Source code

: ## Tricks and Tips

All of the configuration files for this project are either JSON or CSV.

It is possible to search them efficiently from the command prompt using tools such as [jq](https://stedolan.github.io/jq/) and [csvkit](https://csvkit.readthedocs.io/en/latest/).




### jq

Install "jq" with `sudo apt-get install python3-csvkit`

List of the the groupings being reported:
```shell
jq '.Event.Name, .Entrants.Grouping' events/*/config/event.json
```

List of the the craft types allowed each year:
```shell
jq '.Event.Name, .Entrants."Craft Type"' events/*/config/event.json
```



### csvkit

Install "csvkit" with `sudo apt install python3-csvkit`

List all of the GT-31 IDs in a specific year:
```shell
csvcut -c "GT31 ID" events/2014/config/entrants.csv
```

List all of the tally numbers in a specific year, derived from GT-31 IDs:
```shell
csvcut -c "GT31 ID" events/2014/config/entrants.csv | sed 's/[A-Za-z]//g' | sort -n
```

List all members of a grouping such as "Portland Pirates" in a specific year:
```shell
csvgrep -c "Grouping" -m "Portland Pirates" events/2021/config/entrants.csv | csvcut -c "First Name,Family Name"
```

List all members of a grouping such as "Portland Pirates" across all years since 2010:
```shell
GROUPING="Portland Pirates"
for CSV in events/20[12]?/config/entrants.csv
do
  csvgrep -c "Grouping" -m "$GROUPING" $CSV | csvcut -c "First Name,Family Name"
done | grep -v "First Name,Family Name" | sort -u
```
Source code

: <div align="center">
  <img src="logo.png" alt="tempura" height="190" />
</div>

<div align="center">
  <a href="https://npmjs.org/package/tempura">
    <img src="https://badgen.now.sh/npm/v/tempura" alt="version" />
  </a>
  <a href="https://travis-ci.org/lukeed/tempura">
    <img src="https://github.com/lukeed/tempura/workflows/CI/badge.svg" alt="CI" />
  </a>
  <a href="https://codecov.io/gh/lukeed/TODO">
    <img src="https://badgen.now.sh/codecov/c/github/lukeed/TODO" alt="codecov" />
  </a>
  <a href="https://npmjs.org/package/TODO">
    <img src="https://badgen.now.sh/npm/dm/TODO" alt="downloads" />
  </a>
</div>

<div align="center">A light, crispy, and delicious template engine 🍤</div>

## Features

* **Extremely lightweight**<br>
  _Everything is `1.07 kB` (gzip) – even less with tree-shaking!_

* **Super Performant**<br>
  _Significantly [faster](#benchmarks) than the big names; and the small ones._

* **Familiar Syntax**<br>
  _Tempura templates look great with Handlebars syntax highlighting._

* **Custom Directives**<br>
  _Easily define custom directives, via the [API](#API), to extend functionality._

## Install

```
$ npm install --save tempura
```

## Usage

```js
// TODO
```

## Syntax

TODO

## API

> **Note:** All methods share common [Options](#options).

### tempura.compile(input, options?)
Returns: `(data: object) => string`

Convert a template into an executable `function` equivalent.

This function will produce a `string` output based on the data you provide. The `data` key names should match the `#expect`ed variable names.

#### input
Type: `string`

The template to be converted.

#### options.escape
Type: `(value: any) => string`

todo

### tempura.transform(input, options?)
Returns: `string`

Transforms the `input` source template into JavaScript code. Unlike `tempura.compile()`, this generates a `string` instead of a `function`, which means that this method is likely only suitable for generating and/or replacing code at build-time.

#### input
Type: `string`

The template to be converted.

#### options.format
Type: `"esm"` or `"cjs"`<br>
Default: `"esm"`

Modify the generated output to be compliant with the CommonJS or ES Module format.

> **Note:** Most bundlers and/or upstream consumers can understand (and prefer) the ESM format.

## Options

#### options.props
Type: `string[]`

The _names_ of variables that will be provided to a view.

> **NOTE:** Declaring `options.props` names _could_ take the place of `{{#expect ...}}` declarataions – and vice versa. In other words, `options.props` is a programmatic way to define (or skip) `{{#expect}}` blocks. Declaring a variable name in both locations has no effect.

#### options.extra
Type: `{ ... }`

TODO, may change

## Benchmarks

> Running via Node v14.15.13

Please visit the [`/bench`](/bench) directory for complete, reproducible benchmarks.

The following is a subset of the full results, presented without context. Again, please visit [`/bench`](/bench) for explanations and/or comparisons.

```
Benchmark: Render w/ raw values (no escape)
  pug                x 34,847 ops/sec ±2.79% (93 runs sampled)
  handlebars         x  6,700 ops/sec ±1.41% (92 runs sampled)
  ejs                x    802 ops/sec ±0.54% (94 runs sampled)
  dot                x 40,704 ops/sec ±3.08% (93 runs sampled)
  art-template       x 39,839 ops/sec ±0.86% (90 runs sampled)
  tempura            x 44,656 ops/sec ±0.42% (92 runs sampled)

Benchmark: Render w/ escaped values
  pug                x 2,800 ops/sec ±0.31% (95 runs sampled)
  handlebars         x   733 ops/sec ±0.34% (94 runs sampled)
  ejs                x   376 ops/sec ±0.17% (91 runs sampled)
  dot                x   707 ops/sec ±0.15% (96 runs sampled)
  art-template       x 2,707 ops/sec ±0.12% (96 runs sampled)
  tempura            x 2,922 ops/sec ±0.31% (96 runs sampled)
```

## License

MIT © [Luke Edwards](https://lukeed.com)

====

WHAT IS NEEDED
Go through the entries above and copy each line holding the string "github".

RESULT OF THE EXERCISE
It is possible to search them efficiently from the command prompt using tools such as [jq](https://stedolan.github.io/jq/) and [csvkit](https://csvkit.readthedocs.io/en/latest/).
    <img src="https://github.com/lukeed/tempura/workflows/CI/badge.svg" alt="CI" />
    <img src="https://badgen.now.sh/codecov/c/github/lukeed/TODO" alt="codecov" />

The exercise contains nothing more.